Investor and Media Contact United States:

 

PCG Advisory

Kevin McGrath

Tel: +1-646-418-7002

Email: kevin@pcgadvisory.com

 

 

 

FAQ

What share consolidation did CDT Environmental (CDTG) approve?

CDT Environmental approved a 1-for-25 share consolidation for its Class A and Class B ordinary shares. Every twenty-five existing shares will be combined into one share, adjusting share count and par value without changing ownership proportions.

When will CDT Environmental’s 1-for-25 share consolidation take effect?

The share consolidation takes effect at 12:01 a.m. Eastern Time on June 1, 2026. CDT Environmental’s Class A ordinary shares are expected to begin trading on a split-adjusted basis on the Nasdaq Capital Market that same day.

How will CDT Environmental’s share count change after the consolidation?

Issued and outstanding Class A ordinary shares will decline from approximately 75,525,000 to approximately 3,021,000 after the 1-for-25 consolidation. Authorized Class A shares will be reduced from 94,000,000 to 3,760,000, with Class B authorized shares reduced from 6,000,000 to 240,000.

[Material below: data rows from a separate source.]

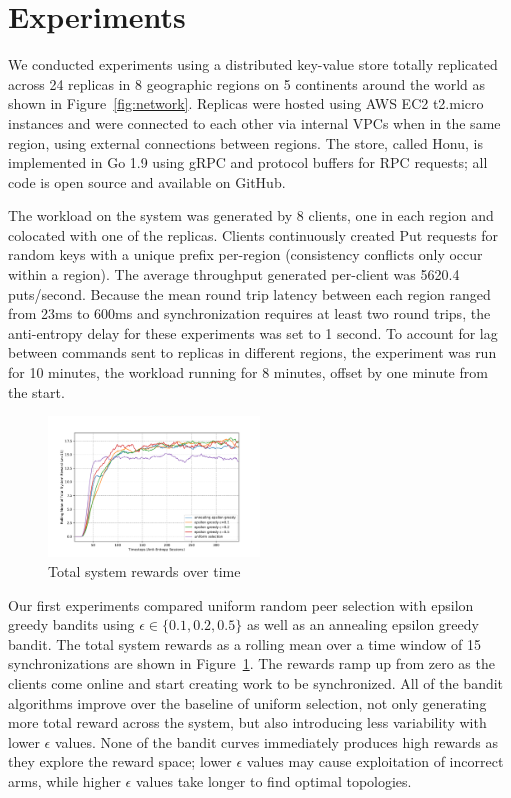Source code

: \section*{Experiments}

We conducted experiments using a distributed key-value store totally
replicated across 24 replicas in 8 geographic regions on 5 continents
around the world as shown in Figure~\ref{fig:network}.
Replicas were hosted using AWS EC2 t2.micro instances and were connected to
each other via internal VPCs when in the same region, using external
connections between regions.
The store, called Honu, is implemented in Go 1.9 using gRPC and protocol
buffers for RPC requests; all code is open source and available on GitHub.

The workload on the system was generated by 8 clients, one in each region and
colocated with one of the replicas.
Clients continuously created Put requests for random keys with a unique
prefix per-region (consistency conflicts only occur within a region).
The average throughput generated per-client was 5620.4 puts/second.
Because the mean round trip latency between each region ranged from 23ms to
600ms and synchronization requires at least two round trips, the
anti-entropy delay for these experiments was set to 1 second.
To account for lag between commands sent to replicas in different regions,
the experiment was run for 10 minutes, the workload running for 8 minutes,
offset by one minute from the start.

\begin{figure}[t]
    \centering
    \includegraphics[width=0.5\textwidth]{figures/rewards}
    \caption{Total system rewards over time}
    \label{fig:system_rewards}
\end{figure}

Our first experiments compared uniform random peer selection with epsilon
greedy bandits using $\epsilon \in \{0.1, 0.2, 0.5\}$ as well as an annealing
epsilon greedy bandit.
The total system rewards as a rolling mean over a time window of 15
synchronizations are shown in Figure~\ref{fig:system_rewards}.
The rewards ramp up from zero as the clients come online and start
creating work to be synchronized.
All of the bandit algorithms improve over the baseline of uniform selection,
not only generating more total reward across the system, but also introducing
less variability with lower $\epsilon$ values.
None of the bandit curves immediately produces high rewards as they explore
the reward space; lower $\epsilon$ values may cause exploitation of incorrect
arms, while higher $\epsilon$ values take longer to find optimal topologies.

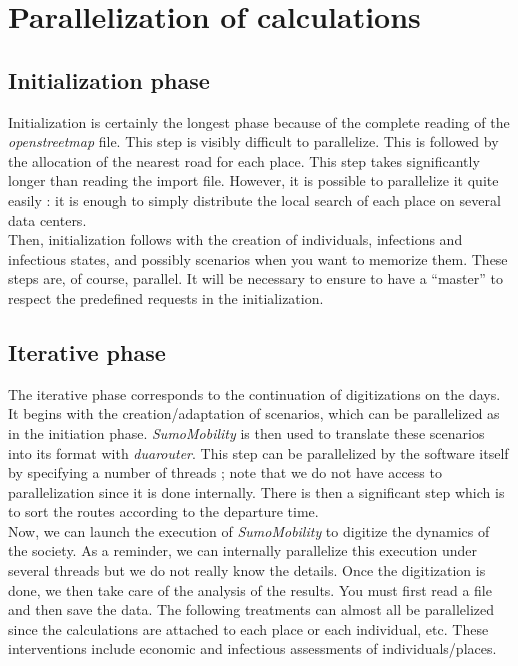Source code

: \chapter{Parallelization of calculations}

\section{Initialization phase}

Initialization is certainly the longest phase because of the complete reading of the \textit{openstreetmap} file. This step is visibly difficult to parallelize. This is followed by the allocation of the nearest road for each place. This step takes significantly longer than reading the import file. However, it is possible to parallelize it quite easily : it is enough to simply distribute the local search of each place on several data centers.\\

Then, initialization follows with the creation of individuals, infections and infectious states, and possibly scenarios when you want to memorize them. These steps are, of course, parallel. It will be necessary to ensure to have a ``master'' to respect the predefined requests in the initialization.\\

\section{Iterative phase}

The iterative phase corresponds to the continuation of digitizations on the days. It begins with the creation/adaptation of scenarios, which can be parallelized as in the initiation phase. \textit{SumoMobility} is then used to translate these scenarios into its format with \textit{duarouter}. This step can be parallelized by the software itself by specifying a number of threads ; note that we do not have access to parallelization since it is done internally. There is then a significant step which is to sort the routes according to the departure time.\\

Now, we can launch the execution of \textit{SumoMobility} to digitize the dynamics of the society. As a reminder, we can internally parallelize this execution under several threads but we do not really know the details. Once the digitization is done, we then take care of the analysis of the results. You must first read a file and then save the data. The following treatments can almost all be parallelized since the calculations are attached to each place or each individual, etc. These interventions include economic and infectious assessments of individuals/places.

What happens to fractional shares in CDT Environmental’s share consolidation?

CDT Environmental will not issue fractional shares in the consolidation. Any fractional share resulting from the 1-for-25 share consolidation will be rounded up to the nearest whole share, ensuring each shareholder holds only whole shares afterward.

Why is CDT Environmental conducting a 1-for-25 share consolidation?

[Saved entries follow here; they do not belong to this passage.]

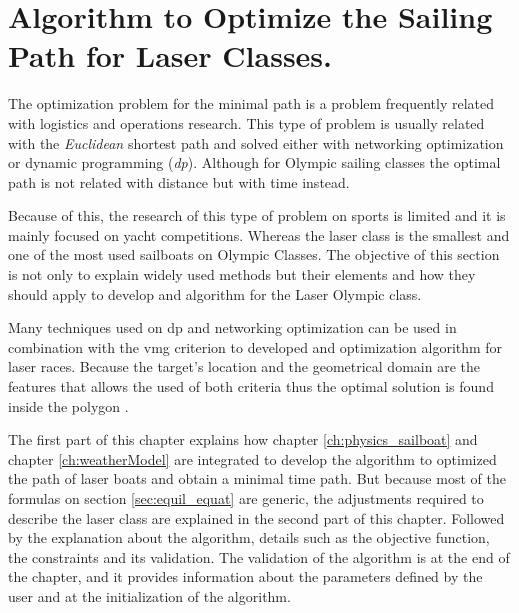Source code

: \chapter{Algorithm to Optimize the Sailing Path for Laser Classes.} \label{sec:AlgOptSail}
The optimization problem for the minimal path is a problem frequently related with logistics and operations research. This type of problem is usually related with the \textit{Euclidean} shortest path and solved either with networking optimization or dynamic programming (\textit{\acrshort{dp}}). Although for Olympic sailing classes the optimal path is not related with distance but with time instead. \par \noindent 
Because of this, the research of this type of problem on sports is limited and it is mainly focused on yacht competitions. Whereas the laser class is the smallest and one of the most used sailboats on Olympic Classes. The objective of this section is not only to explain widely used methods but their elements and how they should apply to develop and algorithm for the Laser Olympic class.\par

Many techniques used on \acrshort{dp} and networking optimization can be used in combination with the \acrshort{vmg} criterion to developed and optimization algorithm for laser races.  Because the target's location and the geometrical domain are the features that allows the used of both criteria thus the optimal solution is found inside the polygon \cite{mitchell2000geometric}.\par 

The first part of this chapter explains how chapter \ref{ch:physics_sailboat} and chapter \ref{ch:weatherModel} are integrated to develop the algorithm to optimized the path of laser boats and obtain a minimal time path. But because most of the formulas on section \ref{sec:equil_equat} are generic, the adjustments required to describe the laser class are explained in the second part of this chapter. Followed by the explanation about the algorithm, details such as the objective function, the constraints and its validation. The validation of the algorithm is at the end of the chapter, and it provides information about the parameters defined by the user and at the initialization of the algorithm. \par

The company states the consolidation is intended to increase the per-share trading price of its Class A ordinary shares and assist in maintaining compliance with the Nasdaq Capital Market’s minimum bid price requirement for continued listing.

Will CDT Environmental’s Nasdaq ticker change after the share consolidation?

The Nasdaq ticker symbol will remain “CDTG” after the share consolidation. The Class A ordinary shares will trade on a split-adjusted basis starting June 1, 2026, and will have a new CUSIP number, G2030P115.